__Provided data__

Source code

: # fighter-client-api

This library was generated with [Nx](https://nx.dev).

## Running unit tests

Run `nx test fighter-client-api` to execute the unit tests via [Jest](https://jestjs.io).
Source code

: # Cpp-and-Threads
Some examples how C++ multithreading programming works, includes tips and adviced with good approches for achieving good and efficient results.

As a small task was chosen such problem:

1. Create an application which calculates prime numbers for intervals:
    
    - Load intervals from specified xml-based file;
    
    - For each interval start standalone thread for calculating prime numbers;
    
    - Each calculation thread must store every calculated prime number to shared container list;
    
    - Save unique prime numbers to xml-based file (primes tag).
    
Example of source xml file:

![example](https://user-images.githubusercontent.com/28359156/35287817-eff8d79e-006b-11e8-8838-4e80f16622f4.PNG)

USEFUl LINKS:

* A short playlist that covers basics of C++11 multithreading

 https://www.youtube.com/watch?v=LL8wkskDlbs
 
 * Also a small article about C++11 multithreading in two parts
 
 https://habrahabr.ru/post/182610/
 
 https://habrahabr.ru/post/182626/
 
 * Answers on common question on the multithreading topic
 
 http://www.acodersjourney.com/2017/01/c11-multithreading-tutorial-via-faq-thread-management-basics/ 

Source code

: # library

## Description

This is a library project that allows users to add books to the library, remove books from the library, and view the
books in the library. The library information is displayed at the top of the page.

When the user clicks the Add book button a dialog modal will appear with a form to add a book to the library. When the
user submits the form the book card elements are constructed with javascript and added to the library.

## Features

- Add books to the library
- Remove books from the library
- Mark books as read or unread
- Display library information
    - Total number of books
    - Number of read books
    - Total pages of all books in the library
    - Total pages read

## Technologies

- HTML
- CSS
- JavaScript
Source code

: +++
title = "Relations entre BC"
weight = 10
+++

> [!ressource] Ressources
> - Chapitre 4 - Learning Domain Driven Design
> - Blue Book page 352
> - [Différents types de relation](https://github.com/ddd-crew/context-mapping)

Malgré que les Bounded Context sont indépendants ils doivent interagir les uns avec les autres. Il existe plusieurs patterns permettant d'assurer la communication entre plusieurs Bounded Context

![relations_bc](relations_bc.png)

__Work task__
Reproduce the listing in full, exactly, so that no line is missing.

__Solution for this task__
Source code

: # fighter-client-api

This library was generated with [Nx](https://nx.dev).

## Running unit tests

Run `nx test fighter-client-api` to execute the unit tests via [Jest](https://jestjs.io).
Source code

: # Cpp-and-Threads
Some examples how C++ multithreading programming works, includes tips and adviced with good approches for achieving good and efficient results.

As a small task was chosen such problem:

1. Create an application which calculates prime numbers for intervals:
    
    - Load intervals from specified xml-based file;
    
    - For each interval start standalone thread for calculating prime numbers;
    
    - Each calculation thread must store every calculated prime number to shared container list;
    
    - Save unique prime numbers to xml-based file (primes tag).
    
Example of source xml file:

![example](https://user-images.githubusercontent.com/28359156/35287817-eff8d79e-006b-11e8-8838-4e80f16622f4.PNG)

USEFUl LINKS:

* A short playlist that covers basics of C++11 multithreading

 https://www.youtube.com/watch?v=LL8wkskDlbs
 
 * Also a small article about C++11 multithreading in two parts
 
 https://habrahabr.ru/post/182610/
 
 https://habrahabr.ru/post/182626/
 
 * Answers on common question on the multithreading topic
 
 http://www.acodersjourney.com/2017/01/c11-multithreading-tutorial-via-faq-thread-management-basics/ 

Source code

: # library

## Description

This is a library project that allows users to add books to the library, remove books from the library, and view the
books in the library. The library information is displayed at the top of the page.

When the user clicks the Add book button a dialog modal will appear with a form to add a book to the library. When the
user submits the form the book card elements are constructed with javascript and added to the library.

## Features

- Add books to the library
- Remove books from the library
- Mark books as read or unread
- Display library information
    - Total number of books
    - Number of read books
    - Total pages of all books in the library
    - Total pages read

## Technologies

- HTML
- CSS
- JavaScript
Source code

: +++
title = "Relations entre BC"
weight = 10
+++

> [!ressource] Ressources
> - Chapitre 4 - Learning Domain Driven Design
> - Blue Book page 352
> - [Différents types de relation](https://github.com/ddd-crew/context-mapping)

Malgré que les Bounded Context sont indépendants ils doivent interagir les uns avec les autres. Il existe plusieurs patterns permettant d'assurer la communication entre plusieurs Bounded Context

![relations_bc](relations_bc.png)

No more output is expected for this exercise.